Scotland’s independent think tank
Scotland’s independent think tank

Four Parameters for the National Conversation – Kate Forbes

Our NHS workers are plumbing new depths of fatigue and pressure. Sitting in hospital, I watch the nurses rush around, scribbling notes on the backs of their hands for lack of paper, pen and time.

I know doctors and nurses who consistently work longer hours than they are paid to, every shift. Some only stay in the NHS because they know that, if they left, the burden on the remaining staff would become unmanageable.

NHS workers are pouring every ounce of effort, professionalism and kindness into their roles. That is what has really sustained the NHS in 2023. If we relied on the politics, the policies and the Budget alone, it might have keeled over by now. 

Even with the herculean effort of NHS workers, patients are waiting too long for almost every service (the only exception is midwifery – babies don’t wait). As MSPs, we receive copious quantities of casework from constituents detailing their agonising waits for treatment. Some end up going private, others stay in pain. Nearly all report excellent care – after waiting too long.

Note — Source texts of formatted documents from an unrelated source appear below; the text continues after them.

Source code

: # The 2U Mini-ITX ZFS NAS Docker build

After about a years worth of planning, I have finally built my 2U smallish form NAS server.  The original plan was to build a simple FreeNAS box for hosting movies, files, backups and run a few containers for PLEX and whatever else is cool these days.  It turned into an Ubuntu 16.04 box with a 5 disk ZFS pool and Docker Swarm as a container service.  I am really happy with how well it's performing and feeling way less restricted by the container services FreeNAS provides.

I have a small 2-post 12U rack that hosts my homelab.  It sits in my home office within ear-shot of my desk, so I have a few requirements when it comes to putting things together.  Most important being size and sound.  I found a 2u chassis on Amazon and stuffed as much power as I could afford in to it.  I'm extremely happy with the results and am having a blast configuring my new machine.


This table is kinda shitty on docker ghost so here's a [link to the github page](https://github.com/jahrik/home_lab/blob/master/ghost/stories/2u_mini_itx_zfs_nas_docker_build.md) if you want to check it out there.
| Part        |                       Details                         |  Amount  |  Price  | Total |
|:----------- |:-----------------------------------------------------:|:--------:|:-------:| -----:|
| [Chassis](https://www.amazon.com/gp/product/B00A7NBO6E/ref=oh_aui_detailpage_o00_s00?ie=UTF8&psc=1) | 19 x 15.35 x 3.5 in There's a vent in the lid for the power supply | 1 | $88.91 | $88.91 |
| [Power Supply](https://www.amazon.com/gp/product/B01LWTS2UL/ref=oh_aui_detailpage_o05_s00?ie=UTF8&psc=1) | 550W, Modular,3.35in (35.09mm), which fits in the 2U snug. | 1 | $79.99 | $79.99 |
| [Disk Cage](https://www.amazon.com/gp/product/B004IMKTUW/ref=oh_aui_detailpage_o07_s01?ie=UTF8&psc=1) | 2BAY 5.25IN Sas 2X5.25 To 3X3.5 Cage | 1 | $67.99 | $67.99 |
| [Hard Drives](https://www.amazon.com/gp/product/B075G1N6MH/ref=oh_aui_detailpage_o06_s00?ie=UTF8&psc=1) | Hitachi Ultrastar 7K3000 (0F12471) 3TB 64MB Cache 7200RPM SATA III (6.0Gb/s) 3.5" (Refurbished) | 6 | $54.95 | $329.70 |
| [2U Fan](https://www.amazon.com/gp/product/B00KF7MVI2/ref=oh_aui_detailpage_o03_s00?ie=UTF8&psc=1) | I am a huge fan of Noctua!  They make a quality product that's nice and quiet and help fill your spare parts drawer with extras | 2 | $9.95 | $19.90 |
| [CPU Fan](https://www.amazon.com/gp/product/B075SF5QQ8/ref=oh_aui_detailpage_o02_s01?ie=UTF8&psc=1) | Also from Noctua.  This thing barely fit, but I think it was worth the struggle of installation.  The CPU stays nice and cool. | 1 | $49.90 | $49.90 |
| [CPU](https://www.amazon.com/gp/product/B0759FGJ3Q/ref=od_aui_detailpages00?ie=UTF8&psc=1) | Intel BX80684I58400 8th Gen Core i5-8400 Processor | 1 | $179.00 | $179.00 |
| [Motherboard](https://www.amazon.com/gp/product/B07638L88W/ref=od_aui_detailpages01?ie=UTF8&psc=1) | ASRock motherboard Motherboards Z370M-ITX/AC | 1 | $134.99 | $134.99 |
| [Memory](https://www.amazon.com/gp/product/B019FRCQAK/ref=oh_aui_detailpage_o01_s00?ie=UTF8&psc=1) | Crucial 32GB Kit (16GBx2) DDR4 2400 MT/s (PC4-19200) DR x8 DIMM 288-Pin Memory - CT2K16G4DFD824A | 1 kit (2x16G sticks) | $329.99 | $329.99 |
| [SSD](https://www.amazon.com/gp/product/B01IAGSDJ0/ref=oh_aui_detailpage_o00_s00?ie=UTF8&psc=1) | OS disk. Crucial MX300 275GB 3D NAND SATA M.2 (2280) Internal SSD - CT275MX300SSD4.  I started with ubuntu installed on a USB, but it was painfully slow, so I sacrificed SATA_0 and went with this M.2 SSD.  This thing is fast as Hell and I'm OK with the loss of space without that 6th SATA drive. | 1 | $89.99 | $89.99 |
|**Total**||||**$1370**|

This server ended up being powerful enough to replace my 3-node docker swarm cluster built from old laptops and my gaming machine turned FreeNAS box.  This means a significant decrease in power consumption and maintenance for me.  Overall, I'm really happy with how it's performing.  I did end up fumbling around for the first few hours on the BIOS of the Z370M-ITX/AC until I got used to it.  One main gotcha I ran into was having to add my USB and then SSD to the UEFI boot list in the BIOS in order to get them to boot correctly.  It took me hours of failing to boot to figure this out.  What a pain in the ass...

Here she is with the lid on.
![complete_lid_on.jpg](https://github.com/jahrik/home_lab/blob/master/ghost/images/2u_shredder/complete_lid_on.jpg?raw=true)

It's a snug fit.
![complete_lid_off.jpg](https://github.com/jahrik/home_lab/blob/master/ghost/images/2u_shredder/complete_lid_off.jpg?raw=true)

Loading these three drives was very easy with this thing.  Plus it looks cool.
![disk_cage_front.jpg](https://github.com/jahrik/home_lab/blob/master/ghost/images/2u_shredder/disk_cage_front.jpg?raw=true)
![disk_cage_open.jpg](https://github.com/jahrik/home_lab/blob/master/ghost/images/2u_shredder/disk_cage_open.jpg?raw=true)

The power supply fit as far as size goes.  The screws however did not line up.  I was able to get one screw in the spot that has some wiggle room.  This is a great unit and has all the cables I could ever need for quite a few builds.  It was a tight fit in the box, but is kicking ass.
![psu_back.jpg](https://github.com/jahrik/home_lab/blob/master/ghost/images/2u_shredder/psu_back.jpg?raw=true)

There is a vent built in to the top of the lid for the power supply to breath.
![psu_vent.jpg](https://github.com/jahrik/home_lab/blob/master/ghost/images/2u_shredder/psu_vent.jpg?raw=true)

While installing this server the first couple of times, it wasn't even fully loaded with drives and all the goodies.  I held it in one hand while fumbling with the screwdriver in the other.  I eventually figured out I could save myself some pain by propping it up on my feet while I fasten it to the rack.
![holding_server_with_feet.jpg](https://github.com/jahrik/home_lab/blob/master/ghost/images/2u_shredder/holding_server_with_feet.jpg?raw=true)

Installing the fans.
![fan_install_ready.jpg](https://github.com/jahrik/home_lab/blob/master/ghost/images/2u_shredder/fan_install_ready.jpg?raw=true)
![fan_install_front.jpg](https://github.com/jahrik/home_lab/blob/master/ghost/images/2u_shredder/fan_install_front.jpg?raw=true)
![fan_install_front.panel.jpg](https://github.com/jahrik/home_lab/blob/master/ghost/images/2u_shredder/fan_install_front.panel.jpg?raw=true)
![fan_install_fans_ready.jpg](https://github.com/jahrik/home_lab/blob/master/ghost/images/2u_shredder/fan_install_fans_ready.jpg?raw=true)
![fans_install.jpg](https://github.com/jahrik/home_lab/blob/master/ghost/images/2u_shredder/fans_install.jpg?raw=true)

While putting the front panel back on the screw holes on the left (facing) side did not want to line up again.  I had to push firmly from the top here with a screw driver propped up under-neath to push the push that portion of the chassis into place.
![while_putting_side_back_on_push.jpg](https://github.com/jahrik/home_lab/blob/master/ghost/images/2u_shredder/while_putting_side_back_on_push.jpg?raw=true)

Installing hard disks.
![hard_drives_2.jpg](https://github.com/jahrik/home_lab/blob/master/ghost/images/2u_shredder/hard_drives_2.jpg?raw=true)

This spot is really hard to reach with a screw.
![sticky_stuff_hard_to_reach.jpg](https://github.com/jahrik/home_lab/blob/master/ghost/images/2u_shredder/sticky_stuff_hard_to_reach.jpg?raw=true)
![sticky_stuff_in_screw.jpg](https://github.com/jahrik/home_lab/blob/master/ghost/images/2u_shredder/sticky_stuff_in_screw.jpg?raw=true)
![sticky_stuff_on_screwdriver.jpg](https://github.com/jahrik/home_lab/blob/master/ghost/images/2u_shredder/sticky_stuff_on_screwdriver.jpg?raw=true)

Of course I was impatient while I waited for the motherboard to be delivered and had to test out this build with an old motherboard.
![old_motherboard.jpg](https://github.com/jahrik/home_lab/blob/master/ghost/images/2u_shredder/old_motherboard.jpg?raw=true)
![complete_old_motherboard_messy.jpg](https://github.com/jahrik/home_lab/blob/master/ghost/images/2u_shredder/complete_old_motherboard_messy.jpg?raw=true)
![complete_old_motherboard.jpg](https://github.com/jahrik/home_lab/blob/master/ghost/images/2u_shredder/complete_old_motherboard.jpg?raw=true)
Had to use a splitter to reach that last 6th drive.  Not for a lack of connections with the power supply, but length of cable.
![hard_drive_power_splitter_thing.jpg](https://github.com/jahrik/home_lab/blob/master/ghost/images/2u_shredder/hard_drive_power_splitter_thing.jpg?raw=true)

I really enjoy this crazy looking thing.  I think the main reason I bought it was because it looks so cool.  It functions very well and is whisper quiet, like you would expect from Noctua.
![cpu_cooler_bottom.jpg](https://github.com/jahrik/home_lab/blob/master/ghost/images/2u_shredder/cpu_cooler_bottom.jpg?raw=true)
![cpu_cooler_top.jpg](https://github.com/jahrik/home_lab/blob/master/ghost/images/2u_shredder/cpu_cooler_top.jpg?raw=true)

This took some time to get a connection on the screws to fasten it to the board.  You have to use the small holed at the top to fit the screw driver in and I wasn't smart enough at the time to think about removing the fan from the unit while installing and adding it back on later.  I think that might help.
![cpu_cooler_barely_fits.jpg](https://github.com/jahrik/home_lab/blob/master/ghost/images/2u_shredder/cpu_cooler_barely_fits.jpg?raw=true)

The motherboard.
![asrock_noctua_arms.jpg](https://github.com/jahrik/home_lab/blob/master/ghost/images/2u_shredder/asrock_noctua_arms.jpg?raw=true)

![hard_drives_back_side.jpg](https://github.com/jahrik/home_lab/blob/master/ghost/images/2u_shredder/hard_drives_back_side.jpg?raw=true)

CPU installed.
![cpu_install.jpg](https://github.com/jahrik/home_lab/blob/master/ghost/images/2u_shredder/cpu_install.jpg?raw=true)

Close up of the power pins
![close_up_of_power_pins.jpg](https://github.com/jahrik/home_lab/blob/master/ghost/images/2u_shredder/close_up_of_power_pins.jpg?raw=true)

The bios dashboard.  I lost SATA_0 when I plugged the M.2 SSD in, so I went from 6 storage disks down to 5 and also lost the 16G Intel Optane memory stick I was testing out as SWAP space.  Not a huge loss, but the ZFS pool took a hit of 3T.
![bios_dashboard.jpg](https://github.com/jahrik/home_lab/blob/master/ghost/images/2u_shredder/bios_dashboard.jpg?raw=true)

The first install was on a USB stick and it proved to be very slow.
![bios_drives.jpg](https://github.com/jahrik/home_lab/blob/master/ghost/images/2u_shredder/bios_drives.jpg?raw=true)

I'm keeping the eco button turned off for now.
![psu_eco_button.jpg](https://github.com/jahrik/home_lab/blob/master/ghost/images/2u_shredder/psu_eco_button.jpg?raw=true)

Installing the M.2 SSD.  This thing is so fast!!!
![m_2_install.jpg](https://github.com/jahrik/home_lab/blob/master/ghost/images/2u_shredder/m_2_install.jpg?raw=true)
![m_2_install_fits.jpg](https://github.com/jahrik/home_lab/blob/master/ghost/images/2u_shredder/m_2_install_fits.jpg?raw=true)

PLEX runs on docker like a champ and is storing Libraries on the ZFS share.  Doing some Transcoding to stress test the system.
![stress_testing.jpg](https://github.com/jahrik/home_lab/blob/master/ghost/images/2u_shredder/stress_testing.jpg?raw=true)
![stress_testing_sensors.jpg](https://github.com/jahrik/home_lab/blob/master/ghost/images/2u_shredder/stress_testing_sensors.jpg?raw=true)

That is why senior NHS workers, including the new Chair of the BMA, are starting to query the sustainability of the NHS, without a massive injection of funding or a series of policy shifts that permanently relieves our workers of the immense pressures they carry. The BMA have called for a ‘national conversation’ (their title) on the future of the NHS, based on evidence, expertise and genuine engagement.

In principle, who could disagree with the need for a frank debate? But only if it leads to results. We’ve heard talk of reform in the NHS for years – but without urgent interventions there might not be an NHS to reform in a few decades. The greatest risk, however, is the wrong diagnosis of the root causes, which will be inevitably followed by incorrect treatment. In real life, GPs despair of patients googling their symptoms and comically self-diagnosing. There’s a similar trend in political debate about the NHS. Tune into Parliament TV most weeks and you’ll hear it yourself.

Everybody can list the symptoms – waiting times, a shortage of workers, bed blocking. The problem comes when politicians and commentators immediately jump to conclusions and suggest certain treatments which would almost certainly exacerbate the symptoms. You hear some insist that it’s the public sector to blame – if it were privatised it would become more efficient! Others condemn the shortage of money – if every penny of the devolved settlement was expended on the NHS, we’d wave away the problems. Both are ridiculous suggestions. 

So, yes we need a frank debate, but it’s got to have parameters. That’s to protect it from being a talking shop or, even more worryingly, a cover for politicians to promote their favoured policies without proper accountability. And Government should implement changes, even while the conversation is ongoing, by giving a cast-iron guarantee that they will back effective, sensible results, even if it comes at a cost – financially or politically.

I suggest four parameters to the conversation. First, there must be zero tolerance of any suggestion of moving away from the founding principles of the NHS, especially ‘free at the point of need’. Anything short of that is not the NHS, so don’t pretend that it is. Beware trojan horses, dressed up to look like the founding principles but which actually open the door to profit-driven, shareholder-appeasing healthcare. We’re trying to shift away from that approach in the care sector, so let’s not double down on it in the NHS.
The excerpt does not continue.